El hielo marino del Ártico pareció haber alcanzado su extensión máxima anual el 25 de febrero, después de aumentar durante el otoño y el invierno boreal. La extensión invernal de este año es la décima más baja en el registro satelital que mantiene el Centro Nacional de Datos de Nieve y Hielo, uno de los Centros de Archivos Activos Distribuidos de la NASA.

La extensión de hielo marino del Ártico alcanzó un máximo de 14,88 millones de kilómetros cuadrados (5,75 millones de millas cuadradas) y está aproximadamente 770.000 kilómetros cuadrados (297.300 millas cuadradas) por debajo del promedio máximo de 1981-2010, lo que equivale a perder un área de hielo un poco más grande que los estados de Texas y Maine juntos.

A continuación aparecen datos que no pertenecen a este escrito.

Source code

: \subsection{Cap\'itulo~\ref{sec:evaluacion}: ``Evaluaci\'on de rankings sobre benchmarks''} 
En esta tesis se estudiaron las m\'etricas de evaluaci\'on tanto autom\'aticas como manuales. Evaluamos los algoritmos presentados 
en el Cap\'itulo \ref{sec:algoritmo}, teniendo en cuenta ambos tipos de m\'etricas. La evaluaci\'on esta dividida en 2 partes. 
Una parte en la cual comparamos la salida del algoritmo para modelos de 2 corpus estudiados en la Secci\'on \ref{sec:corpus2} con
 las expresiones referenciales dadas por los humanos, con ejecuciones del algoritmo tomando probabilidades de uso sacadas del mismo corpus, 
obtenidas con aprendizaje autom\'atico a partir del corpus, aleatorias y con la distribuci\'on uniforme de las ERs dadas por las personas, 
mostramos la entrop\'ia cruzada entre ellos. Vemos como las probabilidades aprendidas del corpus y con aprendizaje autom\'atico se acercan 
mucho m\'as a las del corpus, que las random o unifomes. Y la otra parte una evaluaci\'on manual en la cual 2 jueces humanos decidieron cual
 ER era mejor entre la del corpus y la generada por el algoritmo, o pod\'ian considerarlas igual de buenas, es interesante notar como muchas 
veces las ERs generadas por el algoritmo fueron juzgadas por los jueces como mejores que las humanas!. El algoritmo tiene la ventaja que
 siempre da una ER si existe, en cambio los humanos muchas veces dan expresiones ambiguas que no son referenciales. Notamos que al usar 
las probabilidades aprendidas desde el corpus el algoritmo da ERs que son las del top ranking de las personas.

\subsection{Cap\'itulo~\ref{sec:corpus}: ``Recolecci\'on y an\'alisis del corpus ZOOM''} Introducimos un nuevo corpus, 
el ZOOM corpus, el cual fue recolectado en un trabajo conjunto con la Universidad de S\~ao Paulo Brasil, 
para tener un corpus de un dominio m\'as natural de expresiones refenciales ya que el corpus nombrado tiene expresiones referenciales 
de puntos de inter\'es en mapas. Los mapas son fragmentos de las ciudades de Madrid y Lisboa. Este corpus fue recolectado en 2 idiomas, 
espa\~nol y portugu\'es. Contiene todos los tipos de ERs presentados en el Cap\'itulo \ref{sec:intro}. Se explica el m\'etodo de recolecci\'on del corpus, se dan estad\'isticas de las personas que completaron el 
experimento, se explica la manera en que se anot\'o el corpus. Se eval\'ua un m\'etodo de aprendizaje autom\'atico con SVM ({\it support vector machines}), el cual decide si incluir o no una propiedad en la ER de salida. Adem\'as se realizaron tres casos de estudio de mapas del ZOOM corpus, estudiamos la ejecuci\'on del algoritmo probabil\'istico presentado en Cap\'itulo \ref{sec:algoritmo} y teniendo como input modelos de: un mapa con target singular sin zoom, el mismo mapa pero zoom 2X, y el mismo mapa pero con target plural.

Este máximo se empata con el año 2015 como el tercero más temprano registrado.

Cada año, el hielo marino aumenta y disminuye con las estaciones. En el Ártico, alcanza su máxima extensión alrededor de marzo después de crecer durante los meses más fríos, y se reduce a su mínima extensión en septiembre después de derretirse durante los meses más cálidos. En el hemisferio sur, el hielo marino antártico sigue un ciclo opuesto.

Para estimar la extensión del hielo marino, los sensores satelitales recopilan datos del hielo marino que luego se procesan en imágenes diarias. Cada cuadrícula de las imágenes abarca un área de aproximadamente 25 kilómetros por 25 kilómetros (15 millas por 15 millas). Después, los científicos usan estas imágenes para estimar la extensión del océano donde el hielo marino cubre al menos el 15% del agua.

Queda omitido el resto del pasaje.